> [Work item]:
Return nothing except the lines from the one that contains "淮南厉王长，高帝少子也，其母" through the end of the material below, each exactly as given.

> [Data shown]:
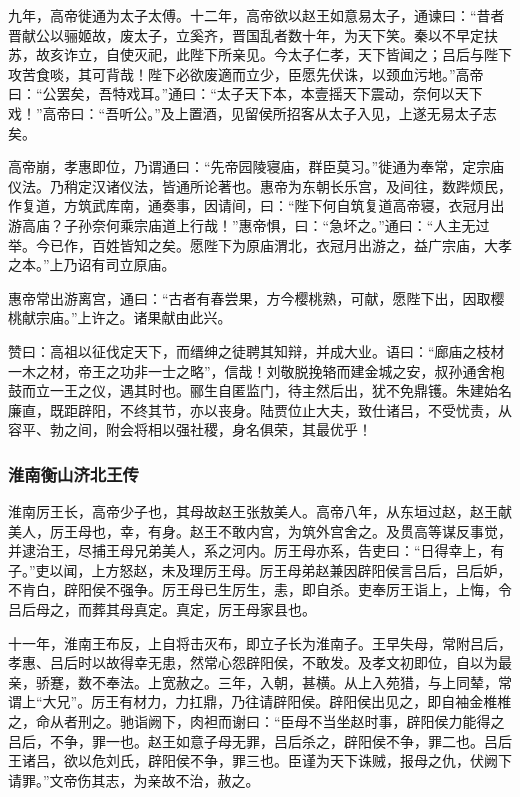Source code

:\documentclass[]{article}
\begin{document}
九年，高帝徙通为太子太傅。十二年，高帝欲以赵王如意易太子，通谏曰：``昔者晋献公以骊姬故，废太子，立奚齐，晋国乱者数十年，为天下笑。秦以不早定扶苏，故亥诈立，自使灭祀，此陛下所亲见。今太子仁孝，天下皆闻之；吕后与陛下攻苦食啖，其可背哉！陛下必欲废適而立少，臣愿先伏诛，以颈血污地。''高帝曰：``公罢矣，吾特戏耳。''通曰：``太子天下本，本壹摇天下震动，奈何以天下戏！''高帝曰：``吾听公。''及上置酒，见留侯所招客从太子入见，上遂无易太子志矣。

高帝崩，孝惠即位，乃谓通曰：``先帝园陵寝庙，群臣莫习。''徙通为奉常，定宗庙仪法。乃稍定汉诸仪法，皆通所论著也。惠帝为东朝长乐宫，及间往，数跸烦民，作复道，方筑武库南，通奏事，因请间，曰：``陛下何自筑复道高帝寝，衣冠月出游高庙？子孙奈何乘宗庙道上行哉！''惠帝惧，曰：``急坏之。''通曰：``人主无过举。今已作，百姓皆知之矣。愿陛下为原庙渭北，衣冠月出游之，益广宗庙，大孝之本。''上乃诏有司立原庙。

惠帝常出游离宫，通曰：``古者有春尝果，方今樱桃熟，可献，愿陛下出，因取樱桃献宗庙。''上许之。诸果献由此兴。

赞曰：高祖以征伐定天下，而缙绅之徒聘其知辩，并成大业。语曰：``廊庙之枝材一木之材，帝王之功非一士之略''，信哉！刘敬脱挽辂而建金城之安，叔孙通舍枹鼓而立一王之仪，遇其时也。郦生自匿监门，待主然后出，犹不免鼎镬。朱建始名廉直，既距辟阳，不终其节，亦以丧身。陆贾位止大夫，致仕诸吕，不受忧责，从容平、勃之间，附会将相以强社稷，身名俱荣，其最优乎！

\hypertarget{header-n3956}{%
\subsubsection{淮南衡山济北王传}\label{header-n3956}}

淮南厉王长，高帝少子也，其母故赵王张敖美人。高帝八年，从东垣过赵，赵王献美人，厉王母也，幸，有身。赵王不敢内宫，为筑外宫舍之。及贯高等谋反事觉，并逮治王，尽捕王母兄弟美人，系之河内。厉王母亦系，告吏曰：``日得幸上，有子。''吏以闻，上方怒赵，未及理厉王母。厉王母弟赵兼因辟阳侯言吕后，吕后妒，不肯白，辟阳侯不强争。厉王母已生厉生，恚，即自杀。吏奉厉王诣上，上悔，令吕后母之，而葬其母真定。真定，厉王母家县也。

十一年，淮南王布反，上自将击灭布，即立子长为淮南子。王早失母，常附吕后，孝惠、吕后时以故得幸无患，然常心怨辟阳侯，不敢发。及孝文初即位，自以为最亲，骄蹇，数不奉法。上宽赦之。三年，入朝，甚横。从上入苑猎，与上同辇，常谓上``大兄''。厉王有材力，力扛鼎，乃往请辟阳侯。辟阳侯出见之，即自袖金椎椎之，命从者刑之。驰诣阙下，肉袒而谢曰：``臣母不当坐赵时事，辟阳侯力能得之吕后，不争，罪一也。赵王如意子母无罪，吕后杀之，辟阳侯不争，罪二也。吕后王诸吕，欲以危刘氏，辟阳侯不争，罪三也。臣谨为天下诛贼，报母之仇，伏阙下请罪。''文帝伤其志，为亲故不治，赦之。
\end{document}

> [Expected answer]:
淮南厉王长，高帝少子也，其母故赵王张敖美人。高帝八年，从东垣过赵，赵王献美人，厉王母也，幸，有身。赵王不敢内宫，为筑外宫舍之。及贯高等谋反事觉，并逮治王，尽捕王母兄弟美人，系之河内。厉王母亦系，告吏曰：``日得幸上，有子。''吏以闻，上方怒赵，未及理厉王母。厉王母弟赵兼因辟阳侯言吕后，吕后妒，不肯白，辟阳侯不强争。厉王母已生厉生，恚，即自杀。吏奉厉王诣上，上悔，令吕后母之，而葬其母真定。真定，厉王母家县也。

十一年，淮南王布反，上自将击灭布，即立子长为淮南子。王早失母，常附吕后，孝惠、吕后时以故得幸无患，然常心怨辟阳侯，不敢发。及孝文初即位，自以为最亲，骄蹇，数不奉法。上宽赦之。三年，入朝，甚横。从上入苑猎，与上同辇，常谓上``大兄''。厉王有材力，力扛鼎，乃往请辟阳侯。辟阳侯出见之，即自袖金椎椎之，命从者刑之。驰诣阙下，肉袒而谢曰：``臣母不当坐赵时事，辟阳侯力能得之吕后，不争，罪一也。赵王如意子母无罪，吕后杀之，辟阳侯不争，罪二也。吕后王诸吕，欲以危刘氏，辟阳侯不争，罪三也。臣谨为天下诛贼，报母之仇，伏阙下请罪。''文帝伤其志，为亲故不治，赦之。
\end{document}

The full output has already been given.